How many separate lines in this material contain the string "fill"? Respond with the number alone.
*** Data excerpts ***
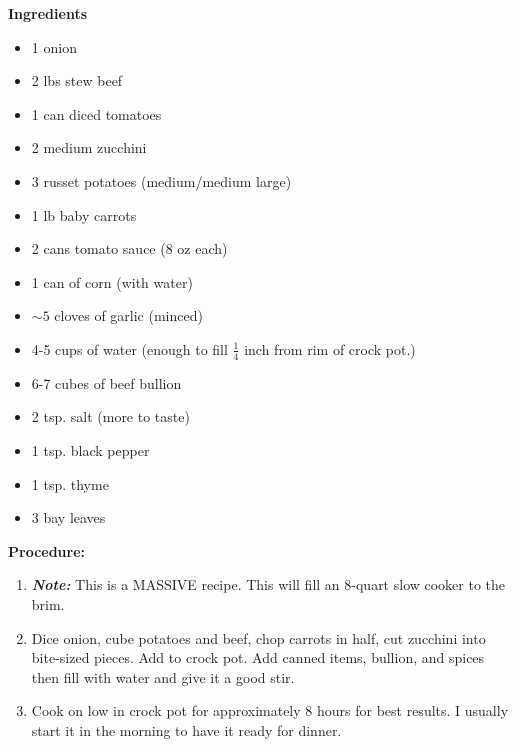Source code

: \begin{multicols}{2}
\textbf{Ingredients}
\begin{itemize}
\item 1 onion 
\item 2 lbs stew beef 
\item 1 can diced tomatoes
\item 2 medium zucchini 
\item 3 russet potatoes (medium/medium large) 
\item 1 lb baby carrots 
\item 2 cans tomato sauce (8 oz each) 
\item 1 can of corn (with water) 
\item $\sim 5$ cloves of garlic (minced)
\item 4-5 cups of water (enough to fill $\frac{1}{4}$ inch from rim of crock pot.)

\item 6-7 cubes of beef bullion 
\item 2 tsp. salt (more to taste) 
\item 1 tsp. black pepper
\item 1 tsp. thyme
\item 3 bay leaves 


\end{itemize}


\columnbreak
\textbf{Procedure:}
\medskip


\begin{enumerate}
\item \textbf{\textit{Note:}} This is a MASSIVE recipe. This will fill an 8-quart slow cooker to the brim. 
\item Dice onion, cube potatoes and beef, chop carrots in half, cut zucchini into bite-sized pieces. Add to crock pot. Add canned items, bullion, and spices then fill with water and give it a good stir. 


\medskip
\item Cook on low in crock pot for approximately 8 hours for best results. I usually start it in the morning to have it ready for dinner. 
  
\end{enumerate}

\end{multicols}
***
Result — 3